I know that there is a couple haunting stories that I tell and one of them is a complete fabrication. So it’s just kind of fun because it shows that the interest in haunting has been from the very beginning. But when the museum was first opened, there is a room upstairs called the Strawberry Room that — due to some air currents in the house — every once in awhile it looks like the curtains shutter in the breeze and it will happen when people aren’t here. And so it’s like, ‘There’s a ghost up there and there’s no one in the house. The house is locked up.’ And the first museum director of the Farm House took that story and ran with it and told everybody about the ghost and she connected it to Charles Curtiss’ daughter.

His youngest daughter was born while he lived in the house. I believed she was one of the two daughters that was married on the grounds. If you can imagine growing up right in Central Campus, getting into your teen years maybe looking at the young college boys walking by. As the story goes, she would attempt to meet with boys unchaperoned much to her father’s chagrin. As the story went, as the museum director said, that was her restless spirit up there. Looking out the window waiting for her dad to go to sleep or leave so she could sneak out. She would sneak out of her window, shimmy down and meet with boys unchaperoned.

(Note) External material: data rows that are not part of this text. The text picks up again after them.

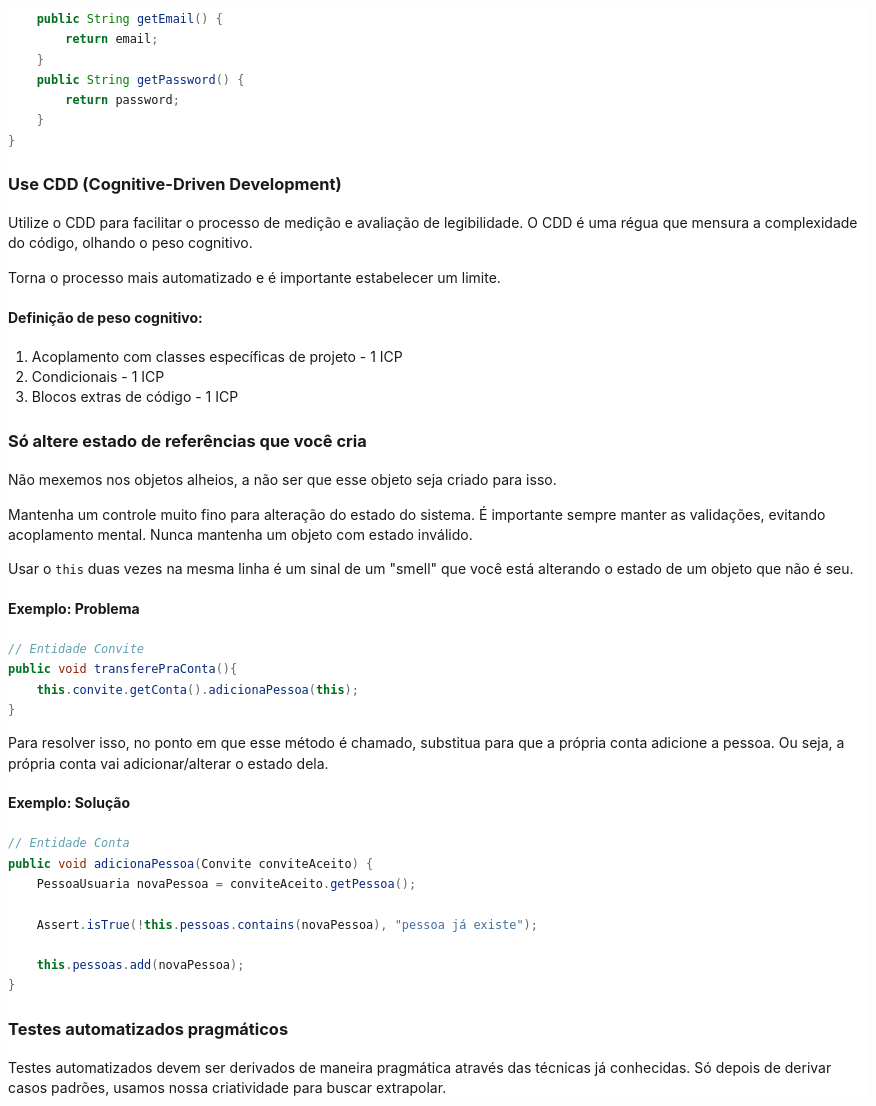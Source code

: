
 ```java
    public String getEmail() {
        return email;
    }
    public String getPassword() {
        return password;
    }
}
```

### Use CDD (Cognitive-Driven Development)
Utilize o CDD para facilitar o processo de medição e avaliação de legibilidade. O CDD é uma régua que mensura a complexidade do código, olhando o peso cognitivo.

Torna o processo mais automatizado e é importante estabelecer um limite.

#### Definição de peso cognitivo:
1. Acoplamento com classes específicas de projeto - 1 ICP
2. Condicionais - 1 ICP
3. Blocos extras de código - 1 ICP

### Só altere estado de referências que você cria
Não mexemos nos objetos alheios, a não ser que esse objeto seja criado para isso.

Mantenha um controle muito fino para alteração do estado do sistema. É importante sempre manter as validações, evitando acoplamento mental. Nunca mantenha um objeto com estado inválido.

Usar o `this` duas vezes na mesma linha é um sinal de um "smell" que você está alterando o estado de um objeto que não é seu.

#### Exemplo: Problema
```java
// Entidade Convite
public void transferePraConta(){
    this.convite.getConta().adicionaPessoa(this);
}
```

Para resolver isso, no ponto em que esse método é chamado, substitua para que a própria conta adicione a pessoa. Ou seja, a própria conta vai adicionar/alterar o estado dela.

#### Exemplo: Solução
```java
// Entidade Conta
public void adicionaPessoa(Convite conviteAceito) {
    PessoaUsuaria novaPessoa = conviteAceito.getPessoa();

    Assert.isTrue(!this.pessoas.contains(novaPessoa), "pessoa já existe");

    this.pessoas.add(novaPessoa);
}
```

### Testes automatizados pragmáticos
Testes automatizados devem ser derivados de maneira pragmática através das técnicas já conhecidas. Só depois de derivar casos padrões, usamos nossa criatividade para buscar extrapolar.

That’s a fun one to talk about but that one is a completely fabricated haunting.

The other one that is kind of interesting is one of my co-workers when she worked here as a student, when she came in one day, all of the flatware on the dining room table was turned to a precise 45-degree angle. She’s like, ‘That’s really weird. Somebody’s pulling a trick on me haha. This is funny guys.’ So she just put it all back. And then she came in the next day and it was all turned again. She’s like, ‘Well this is getting annoying.’ So she calls the office and says, ‘Hey guys. Quit it. This isn’t a funny joke. Whoever is doing the silverware moving better stop it. This is really getting annoying.’ And she came back the next day and it was like that again. She like, ’Alright no one fessed up to it.’ They were like, ‘We didn’t do it.’ She was like, ‘Well, I’m going to leave it like this for awhile.’ She left it like that. Nothing changed, it stayed in that position. Then she got tired of that and she put it back straight but then she used a thread and threaded each piece of silverware so it would stay. She thought that was very clever of her to do. And she came back the next day and each had been snipped and the silverware was again at a precise 45-degree angle. At that point she was getting kind of mad and we have a security system. She goes into the logs and no one had entered the house or no one had deactivated the alarm from the time she had left to the time she had came in. So whatever was happening was completely unexplained. No one fessed up to it. And whomever got in had been able to get in without setting the alarm off or deactivating the alarm. So that really freaked her out so she just left it. She left it as it was and the semester ended and she wasn’t here any longer and the students who came here the next semester put it all to right and nothing happened again. So whether or not it was some sort of really elaborate shenanigans that somebody was able to pull or if it really was a ghost it’s hard to tell, but that one did sound kind of freaky. That would’ve freaked me out a little bit if it happened to me.